### PROMPT
Please reproduce all entries word for word, leaving every image behind.

### RECORDS FOR THIS EXERCISE
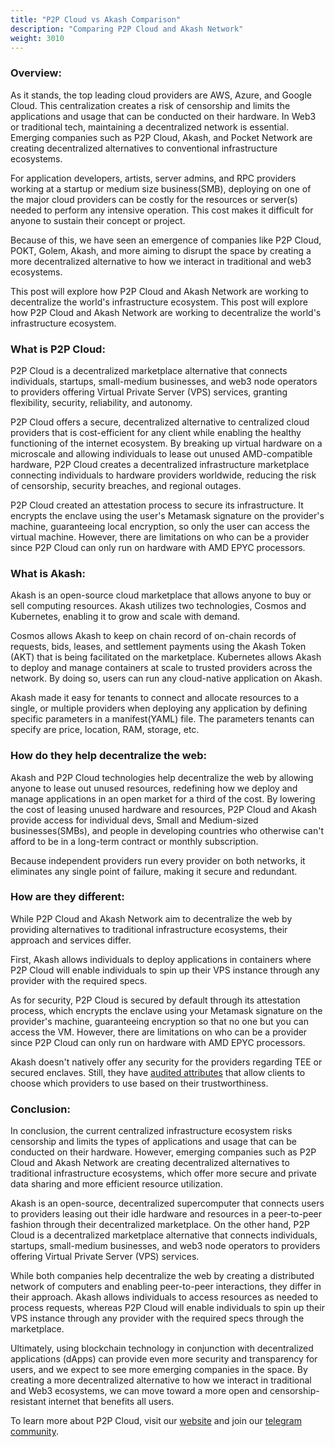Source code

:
 ```yaml
---
title: "P2P Cloud vs Akash Comparison"
description: "Comparing P2P Cloud and Akash Network"
weight: 3010
---
```


### Overview:
As it stands, the top leading cloud providers are AWS, Azure, and Google Cloud. This centralization creates a risk of censorship and limits the applications and usage that can be conducted on their hardware. In Web3 or traditional tech, maintaining a decentralized network is essential. Emerging companies such as P2P Cloud, Akash, and Pocket Network are creating decentralized alternatives to conventional infrastructure ecosystems.

For application developers, artists, server admins, and RPC providers working at a startup or medium size business(SMB), deploying on one of the major cloud providers can be costly for the resources or server(s) needed to perform any intensive operation. This cost makes it difficult for anyone to sustain their concept or project.

Because of this, we have seen an emergence of companies like P2P Cloud, POKT, Golem, Akash, and more aiming to disrupt the space by creating a more decentralized alternative to how we interact in traditional and web3 ecosystems.  

This post will explore how P2P Cloud and Akash Network are working to decentralize the world's infrastructure ecosystem. This post will explore how P2P Cloud and Akash Network are working to decentralize the world's infrastructure ecosystem.

### What is P2P Cloud:
P2P Cloud is a decentralized marketplace alternative that connects individuals, startups, small-medium businesses, and web3 node operators to providers offering Virtual Private Server (VPS) services, granting flexibility, security, reliability, and autonomy.

P2P Cloud offers a secure, decentralized alternative to centralized cloud providers that is cost-efficient for any client while enabling the healthy functioning of the internet ecosystem. By breaking up virtual hardware on a microscale and allowing individuals to lease out unused AMD-compatible hardware, P2P Cloud creates a decentralized infrastructure marketplace connecting individuals to hardware providers worldwide, reducing the risk of censorship, security breaches, and regional outages.

P2P Cloud created an attestation process to secure its infrastructure. It encrypts the enclave using the user's Metamask signature on the provider's machine, guaranteeing local encryption, so only the user can access the virtual machine. However, there are limitations on who can be a provider since P2P Cloud can only run on hardware with AMD EPYC processors. 

### What is Akash: 
Akash is an open-source cloud marketplace that allows anyone to buy or sell computing resources. Akash utilizes two technologies, Cosmos and Kubernetes, enabling it to grow and scale with demand.

Cosmos allows Akash to keep on chain record of on-chain records of requests, bids, leases, and settlement payments using the Akash Token (AKT) that is being facilitated on the marketplace. Kubernetes allows Akash to deploy and manage containers at scale to trusted providers across the network. By doing so, users can run any cloud-native application on Akash.

Akash made it easy for tenants to connect and allocate resources to a single, or multiple providers when deploying any application by defining specific parameters in a manifest(YAML) file. The parameters tenants can specify are price, location, RAM, storage, etc. 

### How do they help decentralize the web:

Akash and P2P Cloud technologies help decentralize the web by allowing anyone to lease out unused resources, redefining how we deploy and manage applications in an open market for a third of the cost. By lowering the cost of leasing unused hardware and resources, P2P Cloud and Akash provide access for individual devs, Small and Medium-sized businesses(SMBs), and people in developing countries who otherwise can't afford to be in a long-term contract or monthly subscription.   

Because independent providers run every provider on both networks, it eliminates any single point of failure, making it secure and redundant. 

### How are they different:
While P2P Cloud and Akash Network aim to decentralize the web by providing alternatives to traditional infrastructure ecosystems, their approach and services differ.

First, Akash allows individuals to deploy applications in containers where P2P Cloud will enable individuals to spin up their VPS instance through any provider with the required specs.

As for security, P2P Cloud is secured by default through its attestation process, which encrypts the enclave using your Metamask signature on the provider's machine, guaranteeing encryption so that no one but you can access the VM. However, there are limitations on who can be a provider since P2P Cloud can only run on hardware with AMD EPYC processors.

Akash doesn't natively offer any security for the providers regarding TEE or secured enclaves. Still, they have [audited attributes](https://docs.akash.network/providers/akash-audited-attributes) that allow clients to choose which providers to use based on their trustworthiness. 

### Conclusion:
In conclusion, the current centralized infrastructure ecosystem risks censorship and limits the types of applications and usage that can be conducted on their hardware. However, emerging companies such as P2P Cloud and Akash Network are creating decentralized alternatives to traditional infrastructure ecosystems, which offer more secure and private data sharing and more efficient resource utilization.

Akash is an open-source, decentralized supercomputer that connects users to providers leasing out their idle hardware and resources in a peer-to-peer fashion through their decentralized marketplace. On the other hand, P2P Cloud is a decentralized marketplace alternative that connects individuals, startups, small-medium businesses, and web3 node operators to providers offering Virtual Private Server (VPS) services.

While both companies help decentralize the web by creating a distributed network of computers and enabling peer-to-peer interactions, they differ in their approach. Akash allows individuals to access resources as needed to process requests, whereas P2P Cloud will enable individuals to spin up their VPS instance through any provider with the required specs through the marketplace.

Ultimately, using blockchain technology in conjunction with decentralized applications (dApps) can provide even more security and transparency for users, and we expect to see more emerging companies in the space. By creating a more decentralized alternative to how we interact in traditional and Web3 ecosystems, we can move toward a more open and censorship-resistant internet that benefits all users.  

To learn more about P2P Cloud, visit our [website](https://P2Pcloud.io/) and join our [telegram community](https://t.me/P2Pcloud).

### TASK OUTPUT
Source code

:
 ```yaml
---
title: "P2P Cloud vs Akash Comparison"
description: "Comparing P2P Cloud and Akash Network"
weight: 3010
---
```


### Overview:
As it stands, the top leading cloud providers are AWS, Azure, and Google Cloud. This centralization creates a risk of censorship and limits the applications and usage that can be conducted on their hardware. In Web3 or traditional tech, maintaining a decentralized network is essential. Emerging companies such as P2P Cloud, Akash, and Pocket Network are creating decentralized alternatives to conventional infrastructure ecosystems.

For application developers, artists, server admins, and RPC providers working at a startup or medium size business(SMB), deploying on one of the major cloud providers can be costly for the resources or server(s) needed to perform any intensive operation. This cost makes it difficult for anyone to sustain their concept or project.

Because of this, we have seen an emergence of companies like P2P Cloud, POKT, Golem, Akash, and more aiming to disrupt the space by creating a more decentralized alternative to how we interact in traditional and web3 ecosystems.  

This post will explore how P2P Cloud and Akash Network are working to decentralize the world's infrastructure ecosystem. This post will explore how P2P Cloud and Akash Network are working to decentralize the world's infrastructure ecosystem.

### What is P2P Cloud:
P2P Cloud is a decentralized marketplace alternative that connects individuals, startups, small-medium businesses, and web3 node operators to providers offering Virtual Private Server (VPS) services, granting flexibility, security, reliability, and autonomy.

P2P Cloud offers a secure, decentralized alternative to centralized cloud providers that is cost-efficient for any client while enabling the healthy functioning of the internet ecosystem. By breaking up virtual hardware on a microscale and allowing individuals to lease out unused AMD-compatible hardware, P2P Cloud creates a decentralized infrastructure marketplace connecting individuals to hardware providers worldwide, reducing the risk of censorship, security breaches, and regional outages.

P2P Cloud created an attestation process to secure its infrastructure. It encrypts the enclave using the user's Metamask signature on the provider's machine, guaranteeing local encryption, so only the user can access the virtual machine. However, there are limitations on who can be a provider since P2P Cloud can only run on hardware with AMD EPYC processors. 

### What is Akash: 
Akash is an open-source cloud marketplace that allows anyone to buy or sell computing resources. Akash utilizes two technologies, Cosmos and Kubernetes, enabling it to grow and scale with demand.

Cosmos allows Akash to keep on chain record of on-chain records of requests, bids, leases, and settlement payments using the Akash Token (AKT) that is being facilitated on the marketplace. Kubernetes allows Akash to deploy and manage containers at scale to trusted providers across the network. By doing so, users can run any cloud-native application on Akash.

Akash made it easy for tenants to connect and allocate resources to a single, or multiple providers when deploying any application by defining specific parameters in a manifest(YAML) file. The parameters tenants can specify are price, location, RAM, storage, etc. 

### How do they help decentralize the web:

Akash and P2P Cloud technologies help decentralize the web by allowing anyone to lease out unused resources, redefining how we deploy and manage applications in an open market for a third of the cost. By lowering the cost of leasing unused hardware and resources, P2P Cloud and Akash provide access for individual devs, Small and Medium-sized businesses(SMBs), and people in developing countries who otherwise can't afford to be in a long-term contract or monthly subscription.   

Because independent providers run every provider on both networks, it eliminates any single point of failure, making it secure and redundant. 

### How are they different:
While P2P Cloud and Akash Network aim to decentralize the web by providing alternatives to traditional infrastructure ecosystems, their approach and services differ.

First, Akash allows individuals to deploy applications in containers where P2P Cloud will enable individuals to spin up their VPS instance through any provider with the required specs.

As for security, P2P Cloud is secured by default through its attestation process, which encrypts the enclave using your Metamask signature on the provider's machine, guaranteeing encryption so that no one but you can access the VM. However, there are limitations on who can be a provider since P2P Cloud can only run on hardware with AMD EPYC processors.

Akash doesn't natively offer any security for the providers regarding TEE or secured enclaves. Still, they have [audited attributes](https://docs.akash.network/providers/akash-audited-attributes) that allow clients to choose which providers to use based on their trustworthiness. 

### Conclusion:
In conclusion, the current centralized infrastructure ecosystem risks censorship and limits the types of applications and usage that can be conducted on their hardware. However, emerging companies such as P2P Cloud and Akash Network are creating decentralized alternatives to traditional infrastructure ecosystems, which offer more secure and private data sharing and more efficient resource utilization.

Akash is an open-source, decentralized supercomputer that connects users to providers leasing out their idle hardware and resources in a peer-to-peer fashion through their decentralized marketplace. On the other hand, P2P Cloud is a decentralized marketplace alternative that connects individuals, startups, small-medium businesses, and web3 node operators to providers offering Virtual Private Server (VPS) services.

While both companies help decentralize the web by creating a distributed network of computers and enabling peer-to-peer interactions, they differ in their approach. Akash allows individuals to access resources as needed to process requests, whereas P2P Cloud will enable individuals to spin up their VPS instance through any provider with the required specs through the marketplace.

Ultimately, using blockchain technology in conjunction with decentralized applications (dApps) can provide even more security and transparency for users, and we expect to see more emerging companies in the space. By creating a more decentralized alternative to how we interact in traditional and Web3 ecosystems, we can move toward a more open and censorship-resistant internet that benefits all users.  

To learn more about P2P Cloud, visit our [website](https://P2Pcloud.io/) and join our [telegram community](https://t.me/P2Pcloud).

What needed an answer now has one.